Links between childhood trauma & adult chaos and hoarding

I know these two things don’t seem to be related, but my experience has been that for some people, there’s several links that can be very difficult to manage. Not everyone who was traumatised or abused as a child struggles with mess & chaos as an adult – and vice versa! Plenty of people who’s personal style is more ‘trench warfare’ than ‘glossy magazine’ haven’t been abused. And there’s a natural diversity here that I don’t wish to pathologise! But for those who have experienced childhood trauma this can be a difficult aspect of their lives, one that causes conflict and shame, and can be depressingly resistant to efforts towards change.

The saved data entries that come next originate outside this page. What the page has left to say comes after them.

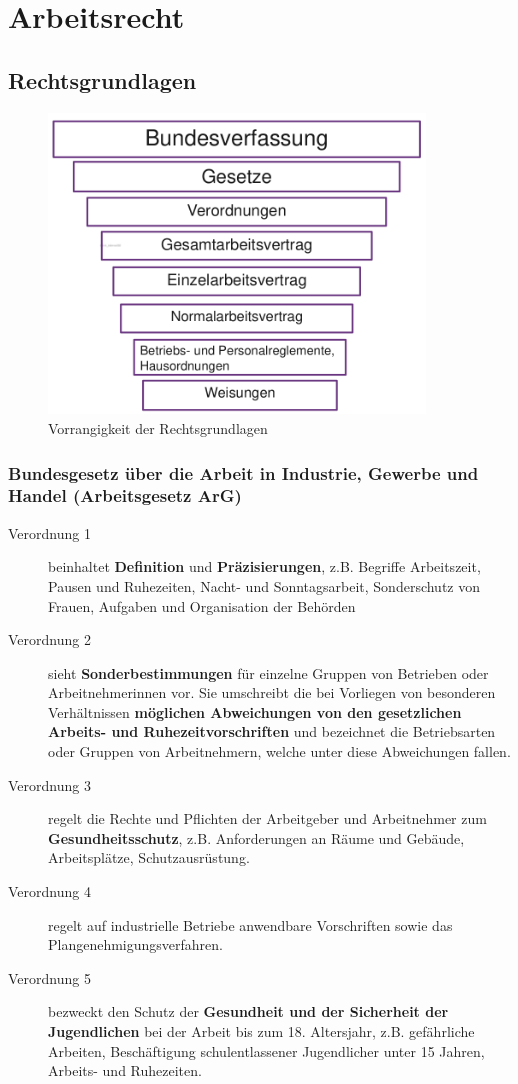 \chapter{Arbeitsrecht}

\section{Rechtsgrundlagen}

\begin{figure}[h]
  \centering
  \includegraphics[width=10cm]{res/arbeitsrecht-vorrangigkeit.png}
  \caption{Vorrangigkeit der Rechtsgrundlagen}
\end{figure}

\subsection{Bundesgesetz über die Arbeit in Industrie, Gewerbe und Handel (Arbeitsgesetz ArG)}

\begin{description}
  \item[Verordnung 1] beinhaltet \textbf{Definition} und \textbf{Präzisierungen}, z.B. Begriffe Arbeitszeit, Pausen und Ruhezeiten, Nacht- und Sonntagsarbeit, Sonderschutz von Frauen, Aufgaben und Organisation der Behörden
  \item[Verordnung 2] sieht \textbf{Sonderbestimmungen} für einzelne Gruppen von Betrieben oder Arbeitnehmerinnen vor. Sie umschreibt die bei Vorliegen von besonderen Verhältnissen \textbf{möglichen Abweichungen von den gesetzlichen Arbeits- und Ruhezeitvorschriften} und bezeichnet die Betriebsarten oder Gruppen von Arbeitnehmern, welche unter diese Abweichungen fallen.
  \item[Verordnung 3] regelt die Rechte und Pflichten der Arbeitgeber und Arbeitnehmer zum \textbf{Gesundheitsschutz}, z.B. Anforderungen an Räume und Gebäude, Arbeitsplätze, Schutzausrüstung.
  \item[Verordnung 4] regelt auf industrielle Betriebe anwendbare Vorschriften sowie das Plangenehmigungsverfahren.
  \item[Verordnung 5] bezweckt den Schutz der \textbf{Gesundheit und der Sicherheit der Jugendlichen} bei der Arbeit bis zum 18. Altersjahr, z.B. gefährliche Arbeiten, Beschäftigung schulentlassener Jugendlicher unter 15 Jahren, Arbeits- und Ruhezeiten.
\end{description}

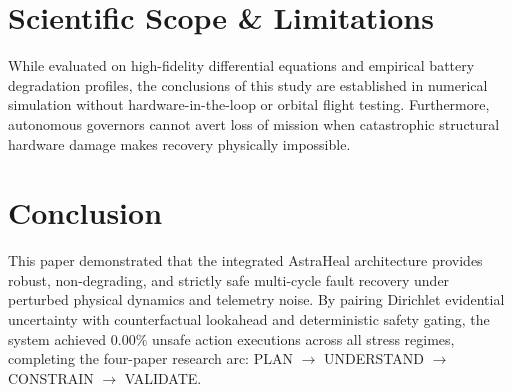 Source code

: \documentclass[conference]{IEEEtran}
\begin{document}
\section{Scientific Scope \& Limitations}

While evaluated on high-fidelity differential equations and empirical battery degradation profiles, the conclusions of this study are established in numerical simulation without hardware-in-the-loop or orbital flight testing. Furthermore, autonomous governors cannot avert loss of mission when catastrophic structural hardware damage makes recovery physically impossible.

\section{Conclusion}

This paper demonstrated that the integrated AstraHeal architecture provides robust, non-degrading, and strictly safe multi-cycle fault recovery under perturbed physical dynamics and telemetry noise. By pairing Dirichlet evidential uncertainty with counterfactual lookahead and deterministic safety gating, the system achieved $0.00\%$ unsafe action executions across all stress regimes, completing the four-paper research arc: PLAN $\rightarrow$ UNDERSTAND $\rightarrow$ CONSTRAIN $\rightarrow$ VALIDATE.

\balance


\end{document}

I once had a friend, I’m going to call them Nicole, who really struggled in this area. Their living space, and most especially their bedroom, was in a constant state of chaos and uncleanliness. Things were not just messy but in major disarray. Lack of clean clothes, bedsheets unchanged, food leftovers not picked up, mess from pets not cleaned away. Her spaces ranged from untidy to actual health hazards with moulds on walls or tiles surfaces and in food areas, and food scraps attracting rodents and bugs. I remember being initially confused and then repulsed by the state of her home. I couldn’t understand how anyone could live this way. I would help out from time to time when Nicole became really overwhelmed by it all, and between the two of us we would clean everything back to sparkling and she’d vow to do better. It never lasted. The more I helped out, the more I realised that there was more than messiness going on here. I’ve lived with messy people, they’re a pain to pick up after, but if you’re fairly diligent and there’s not too many of them, you can keep up with things. With Nicole it was different, it was more like she was at times actively trashing her space. And yet, she hated it. She wouldn’t invite friends over because she felt so ashamed of her home. When she house-shared, it was a constant source of massive conflict with her house mates who became fed up with promises to change that never came through. She struggled to maintain work when she couldn’t find any of her resources, important documents, or food for breakfast or lunch. When things got very bad her personal hygiene also suffered, without clean clothes it seemed pointless to shower, the bathroom was unpleasant to spend time in so she would also stop brushing her teeth and hair. Profound humiliation set in as she would take long stretches off work on the basis of anxiety, and self harm and suicidiality would be the result of this awful spiral.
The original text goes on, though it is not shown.